WHAT THE EXERCISE ASKS: Examine each line of the data, and copy the ones containing "Seja".
==========
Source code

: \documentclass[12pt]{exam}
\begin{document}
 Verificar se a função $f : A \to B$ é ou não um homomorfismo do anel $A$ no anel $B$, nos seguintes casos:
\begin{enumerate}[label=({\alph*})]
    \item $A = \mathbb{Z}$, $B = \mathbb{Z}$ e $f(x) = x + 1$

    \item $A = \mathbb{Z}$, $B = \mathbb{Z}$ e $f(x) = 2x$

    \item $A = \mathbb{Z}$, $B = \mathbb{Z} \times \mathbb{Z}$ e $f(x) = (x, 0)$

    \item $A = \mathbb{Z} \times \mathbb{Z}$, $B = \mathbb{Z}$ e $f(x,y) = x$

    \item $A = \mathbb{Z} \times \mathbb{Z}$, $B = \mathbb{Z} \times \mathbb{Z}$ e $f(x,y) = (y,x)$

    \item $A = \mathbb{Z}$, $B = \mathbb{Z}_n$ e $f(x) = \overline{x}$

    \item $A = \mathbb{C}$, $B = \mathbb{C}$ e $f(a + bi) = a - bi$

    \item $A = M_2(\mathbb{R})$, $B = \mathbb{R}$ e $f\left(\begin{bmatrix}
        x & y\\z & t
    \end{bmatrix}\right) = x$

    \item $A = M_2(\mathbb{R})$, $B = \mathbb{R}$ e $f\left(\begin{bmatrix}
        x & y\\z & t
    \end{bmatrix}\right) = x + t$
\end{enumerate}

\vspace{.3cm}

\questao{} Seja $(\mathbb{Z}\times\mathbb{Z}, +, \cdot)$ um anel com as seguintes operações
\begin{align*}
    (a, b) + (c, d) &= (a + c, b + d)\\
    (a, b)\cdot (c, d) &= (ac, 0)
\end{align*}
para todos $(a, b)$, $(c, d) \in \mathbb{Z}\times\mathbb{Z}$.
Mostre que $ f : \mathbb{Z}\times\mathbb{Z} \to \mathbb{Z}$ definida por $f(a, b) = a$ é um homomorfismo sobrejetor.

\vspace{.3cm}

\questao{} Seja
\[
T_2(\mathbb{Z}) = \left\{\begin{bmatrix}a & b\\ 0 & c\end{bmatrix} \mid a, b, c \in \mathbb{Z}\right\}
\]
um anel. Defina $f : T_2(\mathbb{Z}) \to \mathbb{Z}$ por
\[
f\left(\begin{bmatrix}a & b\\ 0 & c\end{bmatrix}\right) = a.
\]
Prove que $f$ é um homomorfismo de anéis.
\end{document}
==========
RESPONSE BOX:
\questao{} Seja $(\mathbb{Z}\times\mathbb{Z}, +, \cdot)$ um anel com as seguintes operações
\questao{} Seja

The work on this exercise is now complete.